(GIVEN INFORMATION Opens)
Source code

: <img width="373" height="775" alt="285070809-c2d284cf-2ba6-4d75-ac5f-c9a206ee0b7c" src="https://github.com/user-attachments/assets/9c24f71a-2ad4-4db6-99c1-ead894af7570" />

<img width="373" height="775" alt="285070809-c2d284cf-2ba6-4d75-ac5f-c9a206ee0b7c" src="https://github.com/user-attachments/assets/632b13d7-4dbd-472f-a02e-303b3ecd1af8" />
(GIVEN INFORMATION Closes)
(GIVEN INFORMATION Opens)
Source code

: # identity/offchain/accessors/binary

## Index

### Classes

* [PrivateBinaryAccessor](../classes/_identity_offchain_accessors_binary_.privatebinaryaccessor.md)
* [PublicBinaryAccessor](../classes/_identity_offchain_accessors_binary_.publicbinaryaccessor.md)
(GIVEN INFORMATION Closes)
TASK — Check every line of the entries above, and copy those that carry the string "attachments".

RESPONSE BELOW —
: <img width="373" height="775" alt="285070809-c2d284cf-2ba6-4d75-ac5f-c9a206ee0b7c" src="https://github.com/user-attachments/assets/9c24f71a-2ad4-4db6-99c1-ead894af7570" />
<img width="373" height="775" alt="285070809-c2d284cf-2ba6-4d75-ac5f-c9a206ee0b7c" src="https://github.com/user-attachments/assets/632b13d7-4dbd-472f-a02e-303b3ecd1af8" />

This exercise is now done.